Foi exatamente assim que a Casa Branca viu o pedido israelense urgente de uma grande quantidade de mísseis guiados em 21 de julho de 2006, depois de Israel ter esgotado seus estoques no bombardeio brutal dos subúrbios do sul de Beirute e sul do Líbano. Para os americanos, o pedido sinalizou que a campanha aérea destinada a destruir o arsenal de foguetes do Hezbollah falhou miseravelmente e que Israel estava em apuros militares, especialmente porque só uma vez Israel fez tal pedido para a Casa Branca anteriormente, no auge da guerra de outubro de 1973. Um ex-funcionário do Pentágono ainda comentou: “Isso [o pedido] só pode significar uma coisa. Eles estão nas cordas” (Veja[1]: Como Hezbollah derrotou Israel, Parte 2: Ganhando a ofensiva terrestre, por Alastair Crooke e Mark Perry). Naquele dia, os americanos perceberam que a guerra acabara e que o Hezbollah havia vencido.

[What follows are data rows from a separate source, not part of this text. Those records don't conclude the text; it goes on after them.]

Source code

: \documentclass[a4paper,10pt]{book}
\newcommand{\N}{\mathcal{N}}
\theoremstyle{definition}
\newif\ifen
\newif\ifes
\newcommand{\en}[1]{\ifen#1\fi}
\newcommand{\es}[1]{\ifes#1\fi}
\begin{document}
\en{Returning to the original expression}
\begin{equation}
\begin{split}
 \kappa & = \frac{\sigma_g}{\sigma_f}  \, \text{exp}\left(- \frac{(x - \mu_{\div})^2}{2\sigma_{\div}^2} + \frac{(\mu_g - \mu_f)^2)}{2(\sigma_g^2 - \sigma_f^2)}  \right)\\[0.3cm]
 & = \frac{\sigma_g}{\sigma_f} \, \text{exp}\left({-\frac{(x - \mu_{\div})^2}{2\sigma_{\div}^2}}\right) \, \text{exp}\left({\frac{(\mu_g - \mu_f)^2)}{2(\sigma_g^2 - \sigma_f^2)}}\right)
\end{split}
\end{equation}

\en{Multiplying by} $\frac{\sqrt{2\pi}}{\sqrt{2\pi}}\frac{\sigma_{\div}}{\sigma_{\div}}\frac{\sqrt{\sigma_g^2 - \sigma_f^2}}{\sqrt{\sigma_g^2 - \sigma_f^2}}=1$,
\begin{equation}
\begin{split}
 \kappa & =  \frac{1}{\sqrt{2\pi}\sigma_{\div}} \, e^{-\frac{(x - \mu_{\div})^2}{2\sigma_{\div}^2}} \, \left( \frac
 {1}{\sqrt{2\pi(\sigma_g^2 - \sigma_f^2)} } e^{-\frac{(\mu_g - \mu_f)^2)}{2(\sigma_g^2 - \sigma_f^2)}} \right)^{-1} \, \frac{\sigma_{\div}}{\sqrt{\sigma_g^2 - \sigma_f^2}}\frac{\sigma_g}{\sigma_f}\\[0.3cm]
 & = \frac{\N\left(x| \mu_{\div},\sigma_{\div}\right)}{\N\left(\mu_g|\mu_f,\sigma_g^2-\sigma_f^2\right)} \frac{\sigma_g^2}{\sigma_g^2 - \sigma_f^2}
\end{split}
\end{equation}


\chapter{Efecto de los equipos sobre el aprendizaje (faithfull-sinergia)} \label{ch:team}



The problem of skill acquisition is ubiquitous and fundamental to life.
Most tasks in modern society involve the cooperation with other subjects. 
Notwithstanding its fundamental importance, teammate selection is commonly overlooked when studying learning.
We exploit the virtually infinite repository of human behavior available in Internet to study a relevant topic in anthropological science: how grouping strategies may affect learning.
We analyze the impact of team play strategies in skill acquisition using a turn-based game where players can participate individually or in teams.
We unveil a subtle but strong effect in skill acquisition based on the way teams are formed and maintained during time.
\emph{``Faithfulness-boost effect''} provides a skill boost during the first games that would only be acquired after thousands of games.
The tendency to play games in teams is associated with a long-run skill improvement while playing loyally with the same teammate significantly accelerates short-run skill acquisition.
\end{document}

De Gettysburg para Gaza: A ofensiva terrestre
Outro sinal da derrota de Israel em julho de 2006, tal como interpretada pelos americanos, surgiu no mesmo dia (21 de julho), quando Israel, surpreendentemente, decidiu chamar suas forças de reserva, algo que o Hezbollah não fez durante a guerra e algo que Israel está fazendo novamente em Gaza hoje. Na época, Olmert – como Netanyahu hoje – pensavam que uma ofensiva terrestre resolveria o problema que a Força Aérea não podia.
Mas os israelenses se esqueceram de que um erro semelhante do general Robert E. Lee que mudou o resultado da guerra civil americana em Gettysburg, se não o resultado da própria história americana. General Lee não ouviu os conselhos de um de seus oficiais, como ele estava cego pela arrogância do poder. “Ah, eu posso chegar lá, sem problemas”, disse o oficial. “Permanecer lá é que será o problema.”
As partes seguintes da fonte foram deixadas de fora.